Risk aversion and increased pressure on the dollar after the disappointment of the US statements regarding the Phase 1 trade agreement with China, contributed to the pressure on the USD/JPY, which fell to the108.48 support, and the bearish correction chance is clearly seen on the daily chart below, along with a break of the general trend, which may culminate in a move towards 108.00 support. In an interview with CNBC on Tuesday, US Commerce Secretary Wilbur Ross reiterated President Trump's earlier assertion that the December 15 tariff would go ahead if the deal is not finalized before that date.
Trump said before the NATO summit in London that he had no deadline for the completion of the deal, which he already said on October 11, and has always stressed the near completion of the same. But he then said it was "better" to wait until after the November 2020 election to finalize the deal, which means that retaliatory and strict tariffs remain on imports from China for a long time next year.

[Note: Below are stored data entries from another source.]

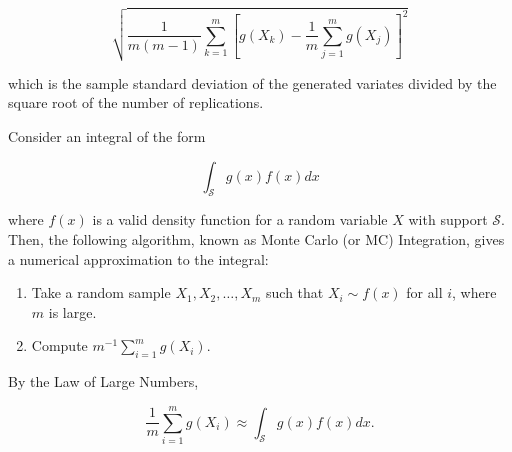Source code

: \documentclass[
  letterpaper,
  DIV=11,
  numbers=noendperiod]{scrreprt}
\providecommand{\tightlist}{%
  \setlength{\itemsep}{0pt}\setlength{\parskip}{0pt}}\usepackage{longtable,booktabs,array}
\theoremstyle{definition}
\theoremstyle{definition}
\theoremstyle{plain}
\theoremstyle{remark}
\begin{document}
\[\sqrt{\frac{1}{m(m-1)} \sum_{k=1}^{m} \left[g\left(X_k\right) - \frac{1}{m} \sum_{j=1}^{m} g\left(X_j\right)\right]^2}\]

which is the sample standard deviation of the generated variates divided
by the square root of the number of replications.

\begin{description}
\tightlist
\item[Monte Carlo Integration (Definition~\ref{def-mc-integration})]
Consider an integral of the form
\end{description}

\[\int_{\mathcal{S}} g(x) f(x) dx\]

where \(f(x)\) is a valid density function for a random variable \(X\)
with support \(\mathcal{S}\). Then, the following algorithm, known as
Monte Carlo (or MC) Integration, gives a numerical approximation to the
integral:

\begin{enumerate}
\def\labelenumi{\arabic{enumi}.}
\tightlist
\item
  Take a random sample \(X_1, X_2, \dotsc, X_m\) such that
  \(X_i \sim f(x)\) for all \(i\), where \(m\) is large.
\item
  Compute \(m^{-1} \sum_{i=1}^{m} g\left(X_i\right)\).
\end{enumerate}

By the Law of Large Numbers,

\[\frac{1}{m} \sum_{i=1}^{m} g\left(X_i\right) \approx \int_{\mathcal{S}} g(x) f(x) dx.\]
\end{document}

The JPY, as a safe haven for investors in times of uncertainty, took advantage of the opportunity and made stronger gains. Amid fresh tensions between the US and China as well as rising Japanese government bond yields, although analysts said there is still more gains for the yen in the future.
Japan is a country of savers with current account surpluses, often on the trade balance as well, while the US and UK runs deficits, which support demand for the currency even in times of uncertainty or conflict. This is an important part of why investors are so aggressive in buying the Japanese yen when their appetite for risk disappears. At present, risk appetite suffers from new uncertainties about the future of US-China trade relations.
A sharp rise in spending by the Japanese government, which has the world's highest debt-to-GDP ratio, could mean an increase in the supply of bonds that will hit markets in the coming quarters.
According to the technical analysis of the pair: USD/JPY may turn towards a change in the trend to the downside by moving towards and below the 108.00 support, which confirms the strength of the breach general trend, and this is clearly evident on the daily chart below. The bullish outlook will not return strongly without the pair moving towards 110.00 psychological resistance. The future of the US-China trade agreement ahead of Dec. 15 will determine the pair's performance in the coming days. We still prefer to buy the pair from every bearish level.
As for the economic calendar today: We will focus on the US session data with the release of the ADP Non-Farm Payrolls Index, then the ISM Services PMI and Crude Oil Inventories.